§ THE TASK: Below are the records; count how many of their lines carry "transformations" and give only the number.

§ STUDY MATERIAL:
^^^^

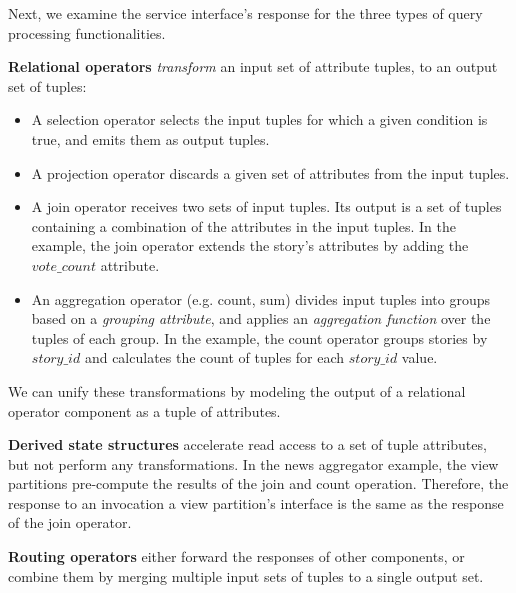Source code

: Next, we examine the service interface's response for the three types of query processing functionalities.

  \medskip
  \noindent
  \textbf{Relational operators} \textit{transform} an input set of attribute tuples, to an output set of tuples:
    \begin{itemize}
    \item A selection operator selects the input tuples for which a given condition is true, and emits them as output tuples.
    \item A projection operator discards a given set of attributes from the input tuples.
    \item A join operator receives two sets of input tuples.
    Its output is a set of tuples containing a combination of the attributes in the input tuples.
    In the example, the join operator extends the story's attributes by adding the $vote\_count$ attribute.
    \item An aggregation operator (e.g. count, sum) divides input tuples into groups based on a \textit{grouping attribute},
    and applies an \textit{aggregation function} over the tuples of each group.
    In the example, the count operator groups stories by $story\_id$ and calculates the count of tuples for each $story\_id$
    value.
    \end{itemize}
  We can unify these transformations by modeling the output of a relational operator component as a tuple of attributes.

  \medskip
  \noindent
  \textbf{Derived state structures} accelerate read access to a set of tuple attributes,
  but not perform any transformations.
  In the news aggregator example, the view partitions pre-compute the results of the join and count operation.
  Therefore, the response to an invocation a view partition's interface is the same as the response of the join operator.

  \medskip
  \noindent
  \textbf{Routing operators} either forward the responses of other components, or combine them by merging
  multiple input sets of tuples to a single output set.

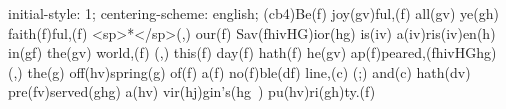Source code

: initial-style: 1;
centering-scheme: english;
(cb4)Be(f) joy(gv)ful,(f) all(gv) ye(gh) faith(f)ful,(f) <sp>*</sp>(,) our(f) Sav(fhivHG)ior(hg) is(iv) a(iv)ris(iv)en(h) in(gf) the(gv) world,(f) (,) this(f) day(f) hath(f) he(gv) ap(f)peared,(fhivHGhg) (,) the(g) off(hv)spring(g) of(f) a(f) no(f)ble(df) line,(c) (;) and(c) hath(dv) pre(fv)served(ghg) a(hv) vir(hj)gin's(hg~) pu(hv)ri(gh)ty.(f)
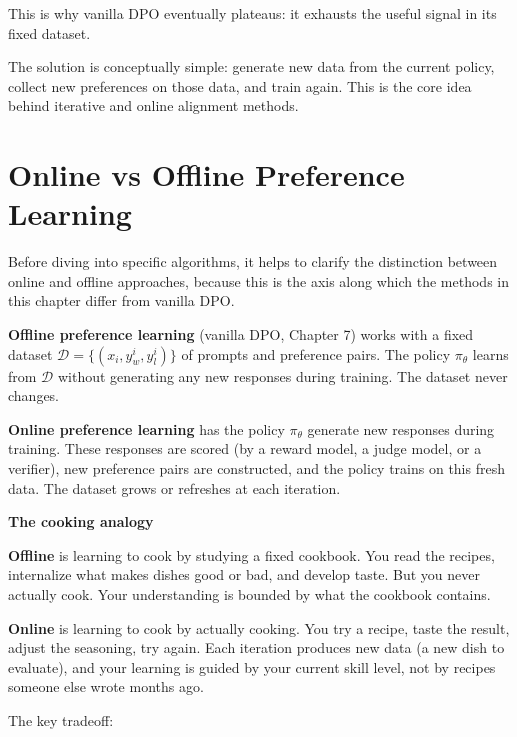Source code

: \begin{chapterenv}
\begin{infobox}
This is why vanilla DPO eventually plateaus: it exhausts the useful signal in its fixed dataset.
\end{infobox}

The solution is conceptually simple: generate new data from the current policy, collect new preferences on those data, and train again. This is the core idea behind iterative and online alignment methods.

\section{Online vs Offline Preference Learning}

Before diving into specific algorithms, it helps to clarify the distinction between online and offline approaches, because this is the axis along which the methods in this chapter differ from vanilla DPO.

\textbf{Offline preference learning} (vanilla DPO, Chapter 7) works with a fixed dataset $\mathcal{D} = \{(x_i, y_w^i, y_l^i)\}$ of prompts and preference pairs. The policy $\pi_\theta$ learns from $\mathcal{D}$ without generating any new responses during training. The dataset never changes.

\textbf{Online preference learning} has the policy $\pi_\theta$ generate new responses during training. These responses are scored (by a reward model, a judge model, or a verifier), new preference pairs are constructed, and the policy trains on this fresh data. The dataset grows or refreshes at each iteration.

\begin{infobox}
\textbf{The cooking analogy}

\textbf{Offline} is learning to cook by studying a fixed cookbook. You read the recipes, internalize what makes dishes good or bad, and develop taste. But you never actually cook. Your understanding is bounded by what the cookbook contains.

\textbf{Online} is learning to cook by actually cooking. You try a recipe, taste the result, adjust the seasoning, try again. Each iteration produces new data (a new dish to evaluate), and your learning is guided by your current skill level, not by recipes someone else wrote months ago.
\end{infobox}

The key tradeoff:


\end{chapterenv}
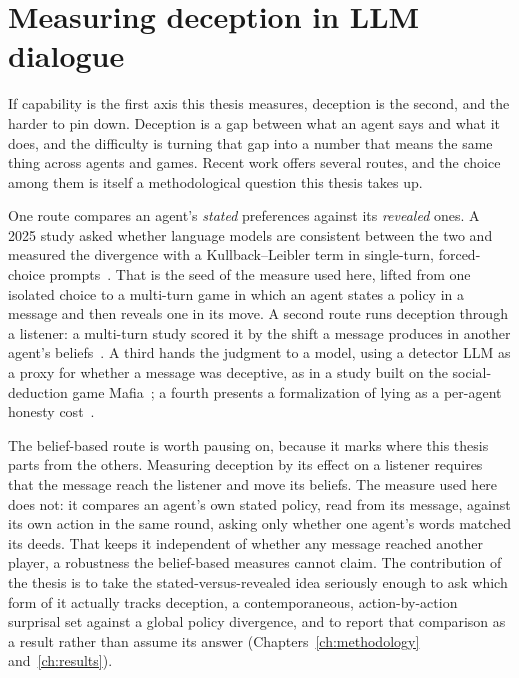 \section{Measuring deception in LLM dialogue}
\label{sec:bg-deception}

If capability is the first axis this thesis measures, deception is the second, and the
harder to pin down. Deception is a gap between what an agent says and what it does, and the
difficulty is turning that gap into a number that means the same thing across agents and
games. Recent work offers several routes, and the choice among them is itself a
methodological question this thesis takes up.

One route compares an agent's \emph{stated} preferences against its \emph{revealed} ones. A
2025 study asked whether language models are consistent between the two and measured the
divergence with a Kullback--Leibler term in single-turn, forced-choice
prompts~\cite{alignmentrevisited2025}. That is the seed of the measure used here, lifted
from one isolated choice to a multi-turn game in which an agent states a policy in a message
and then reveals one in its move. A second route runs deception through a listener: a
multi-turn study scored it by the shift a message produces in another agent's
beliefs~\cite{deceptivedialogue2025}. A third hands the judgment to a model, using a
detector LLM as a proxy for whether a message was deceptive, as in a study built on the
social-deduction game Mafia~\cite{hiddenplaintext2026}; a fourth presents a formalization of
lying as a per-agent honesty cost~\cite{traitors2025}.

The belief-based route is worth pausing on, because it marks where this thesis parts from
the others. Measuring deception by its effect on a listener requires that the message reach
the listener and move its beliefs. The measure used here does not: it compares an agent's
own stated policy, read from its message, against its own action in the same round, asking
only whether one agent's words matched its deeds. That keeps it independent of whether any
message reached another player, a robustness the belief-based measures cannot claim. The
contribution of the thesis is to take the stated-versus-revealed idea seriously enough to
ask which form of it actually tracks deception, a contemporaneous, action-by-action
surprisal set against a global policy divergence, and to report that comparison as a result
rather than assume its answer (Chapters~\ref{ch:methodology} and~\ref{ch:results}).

^^^^

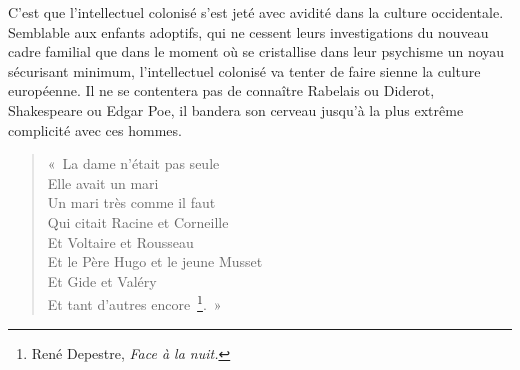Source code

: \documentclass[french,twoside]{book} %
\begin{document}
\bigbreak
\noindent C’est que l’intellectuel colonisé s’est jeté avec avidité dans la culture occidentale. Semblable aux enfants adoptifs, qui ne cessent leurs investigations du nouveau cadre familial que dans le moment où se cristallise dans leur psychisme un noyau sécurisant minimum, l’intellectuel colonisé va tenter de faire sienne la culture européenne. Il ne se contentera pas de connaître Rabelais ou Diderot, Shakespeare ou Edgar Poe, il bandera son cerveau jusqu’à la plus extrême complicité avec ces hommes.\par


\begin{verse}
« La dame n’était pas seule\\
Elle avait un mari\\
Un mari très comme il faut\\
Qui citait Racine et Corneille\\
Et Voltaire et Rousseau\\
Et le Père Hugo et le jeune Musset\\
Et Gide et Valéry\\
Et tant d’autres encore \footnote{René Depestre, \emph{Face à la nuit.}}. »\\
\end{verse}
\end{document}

^^^^

§ REPLY: 2